• What to produce
Scan the records below for the word "políticas". Copy each line where it appears.

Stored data
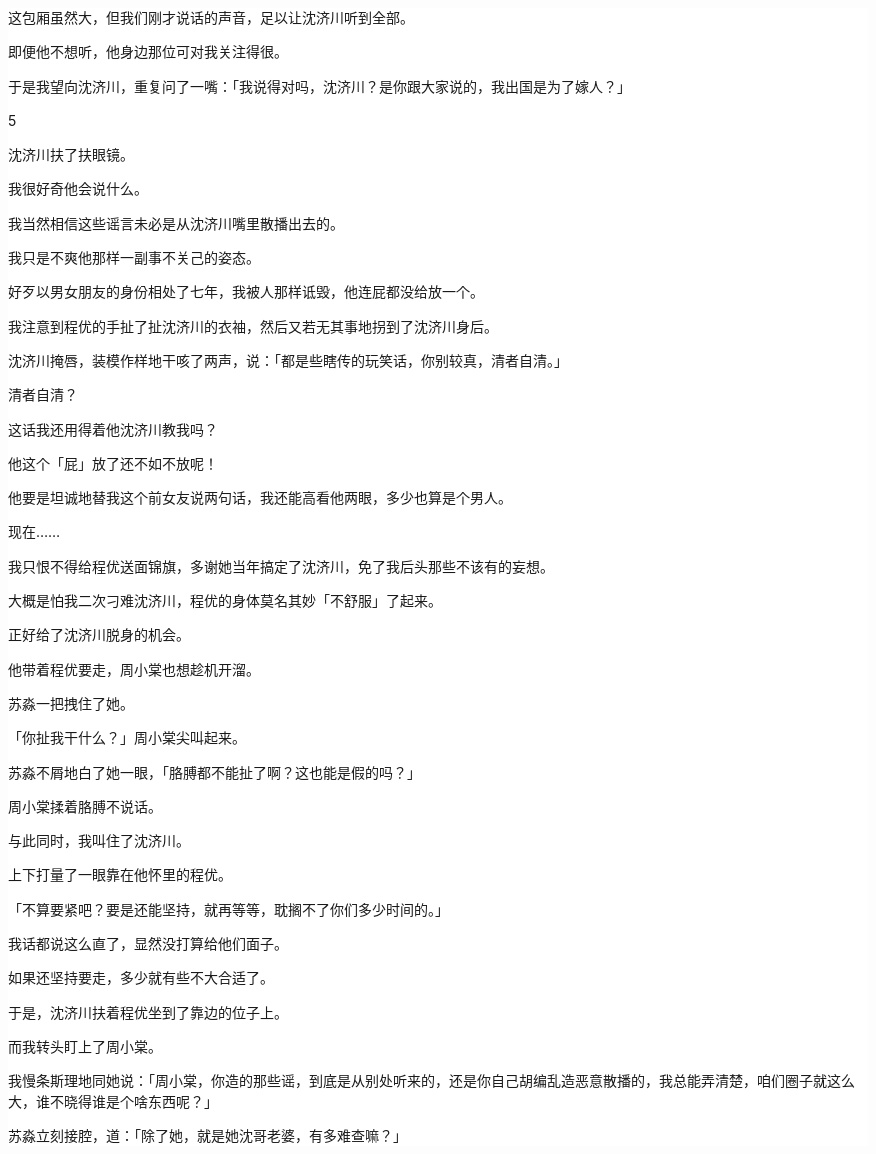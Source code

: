 这包厢虽然大，但我们刚才说话的声音，足以让沈济川听到全部。

即便他不想听，他身边那位可对我关注得很。

于是我望向沈济川，重复问了一嘴：「我说得对吗，沈济川？是你跟大家说的，我出国是为了嫁人？」

5

沈济川扶了扶眼镜。

我很好奇他会说什么。

我当然相信这些谣言未必是从沈济川嘴里散播出去的。

我只是不爽他那样一副事不关己的姿态。

好歹以男女朋友的身份相处了七年，我被人那样诋毁，他连屁都没给放一个。

我注意到程优的手扯了扯沈济川的衣袖，然后又若无其事地拐到了沈济川身后。

沈济川掩唇，装模作样地干咳了两声，说：「都是些瞎传的玩笑话，你别较真，清者自清。」

清者自清？

这话我还用得着他沈济川教我吗？

他这个「屁」放了还不如不放呢！

他要是坦诚地替我这个前女友说两句话，我还能高看他两眼，多少也算是个男人。

现在……

我只恨不得给程优送面锦旗，多谢她当年搞定了沈济川，免了我后头那些不该有的妄想。

大概是怕我二次刁难沈济川，程优的身体莫名其妙「不舒服」了起来。

正好给了沈济川脱身的机会。

他带着程优要走，周小棠也想趁机开溜。

苏淼一把拽住了她。

「你扯我干什么？」周小棠尖叫起来。

苏淼不屑地白了她一眼，「胳膊都不能扯了啊？这也能是假的吗？」

周小棠揉着胳膊不说话。

与此同时，我叫住了沈济川。

上下打量了一眼靠在他怀里的程优。

「不算要紧吧？要是还能坚持，就再等等，耽搁不了你们多少时间的。」

我话都说这么直了，显然没打算给他们面子。

如果还坚持要走，多少就有些不大合适了。

于是，沈济川扶着程优坐到了靠边的位子上。

而我转头盯上了周小棠。

我慢条斯理地同她说：「周小棠，你造的那些谣，到底是从别处听来的，还是你自己胡编乱造恶意散播的，我总能弄清楚，咱们圈子就这么大，谁不晓得谁是个啥东西呢？」

苏淼立刻接腔，道：「除了她，就是她沈哥老婆，有多难查嘛？」
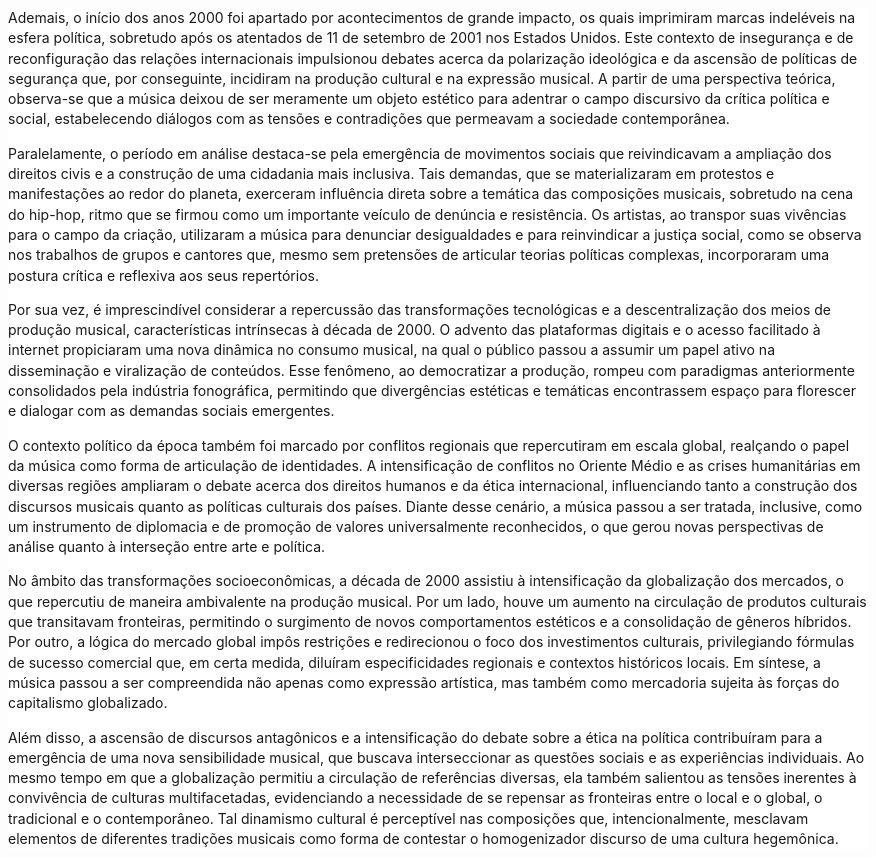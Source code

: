 Ademais, o início dos anos 2000 foi apartado por acontecimentos de grande impacto, os quais
imprimiram marcas indeléveis na esfera política, sobretudo após os atentados de 11 de setembro de
2001 nos Estados Unidos. Este contexto de insegurança e de reconfiguração das relações
internacionais impulsionou debates acerca da polarização ideológica e da ascensão de políticas de
segurança que, por conseguinte, incidiram na produção cultural e na expressão musical. A partir de
uma perspectiva teórica, observa-se que a música deixou de ser meramente um objeto estético para
adentrar o campo discursivo da crítica política e social, estabelecendo diálogos com as tensões e
contradições que permeavam a sociedade contemporânea.

Paralelamente, o período em análise destaca-se pela emergência de movimentos sociais que
reivindicavam a ampliação dos direitos civis e a construção de uma cidadania mais inclusiva. Tais
demandas, que se materializaram em protestos e manifestações ao redor do planeta, exerceram
influência direta sobre a temática das composições musicais, sobretudo na cena do hip-hop, ritmo que
se firmou como um importante veículo de denúncia e resistência. Os artistas, ao transpor suas
vivências para o campo da criação, utilizaram a música para denunciar desigualdades e para
reinvindicar a justiça social, como se observa nos trabalhos de grupos e cantores que, mesmo sem
pretensões de articular teorias políticas complexas, incorporaram uma postura crítica e reflexiva
aos seus repertórios.

Por sua vez, é imprescindível considerar a repercussão das transformações tecnológicas e a
descentralização dos meios de produção musical, características intrínsecas à década de 2000. O
advento das plataformas digitais e o acesso facilitado à internet propiciaram uma nova dinâmica no
consumo musical, na qual o público passou a assumir um papel ativo na disseminação e viralização de
conteúdos. Esse fenômeno, ao democratizar a produção, rompeu com paradigmas anteriormente
consolidados pela indústria fonográfica, permitindo que divergências estéticas e temáticas
encontrassem espaço para florescer e dialogar com as demandas sociais emergentes.

O contexto político da época também foi marcado por conflitos regionais que repercutiram em escala
global, realçando o papel da música como forma de articulação de identidades. A intensificação de
conflitos no Oriente Médio e as crises humanitárias em diversas regiões ampliaram o debate acerca
dos direitos humanos e da ética internacional, influenciando tanto a construção dos discursos
musicais quanto as políticas culturais dos países. Diante desse cenário, a música passou a ser
tratada, inclusive, como um instrumento de diplomacia e de promoção de valores universalmente
reconhecidos, o que gerou novas perspectivas de análise quanto à interseção entre arte e política.

No âmbito das transformações socioeconômicas, a década de 2000 assistiu à intensificação da
globalização dos mercados, o que repercutiu de maneira ambivalente na produção musical. Por um lado,
houve um aumento na circulação de produtos culturais que transitavam fronteiras, permitindo o
surgimento de novos comportamentos estéticos e a consolidação de gêneros híbridos. Por outro, a
lógica do mercado global impôs restrições e redirecionou o foco dos investimentos culturais,
privilegiando fórmulas de sucesso comercial que, em certa medida, diluíram especificidades regionais
e contextos históricos locais. Em síntese, a música passou a ser compreendida não apenas como
expressão artística, mas também como mercadoria sujeita às forças do capitalismo globalizado.

Além disso, a ascensão de discursos antagônicos e a intensificação do debate sobre a ética na
política contribuíram para a emergência de uma nova sensibilidade musical, que buscava
interseccionar as questões sociais e as experiências individuais. Ao mesmo tempo em que a
globalização permitiu a circulação de referências diversas, ela também salientou as tensões
inerentes à convivência de culturas multifacetadas, evidenciando a necessidade de se repensar as
fronteiras entre o local e o global, o tradicional e o contemporâneo. Tal dinamismo cultural é
perceptível nas composições que, intencionalmente, mesclavam elementos de diferentes tradições
musicais como forma de contestar o homogenizador discurso de uma cultura hegemônica.
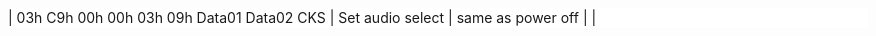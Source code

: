 | 03h C9h 00h 00h 03h 09h Data01 Data02 CKS          | Set audio select                                                                                              | same as power off                                                                                                                                                                                                                                                                                                                                                                                                                                                                                                                                                                                                                                                                                                                                                                                                                                                                                                                                                                |                                                                                                                                                                                                                                                                                                                                                                                                                                                                                                                               |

• Final answer
internacionais impulsionou debates acerca da polarização ideológica e da ascensão de políticas de
pretensões de articular teorias políticas complexas, incorporaram uma postura crítica e reflexiva
musicais quanto as políticas culturais dos países. Diante desse cenário, a música passou a ser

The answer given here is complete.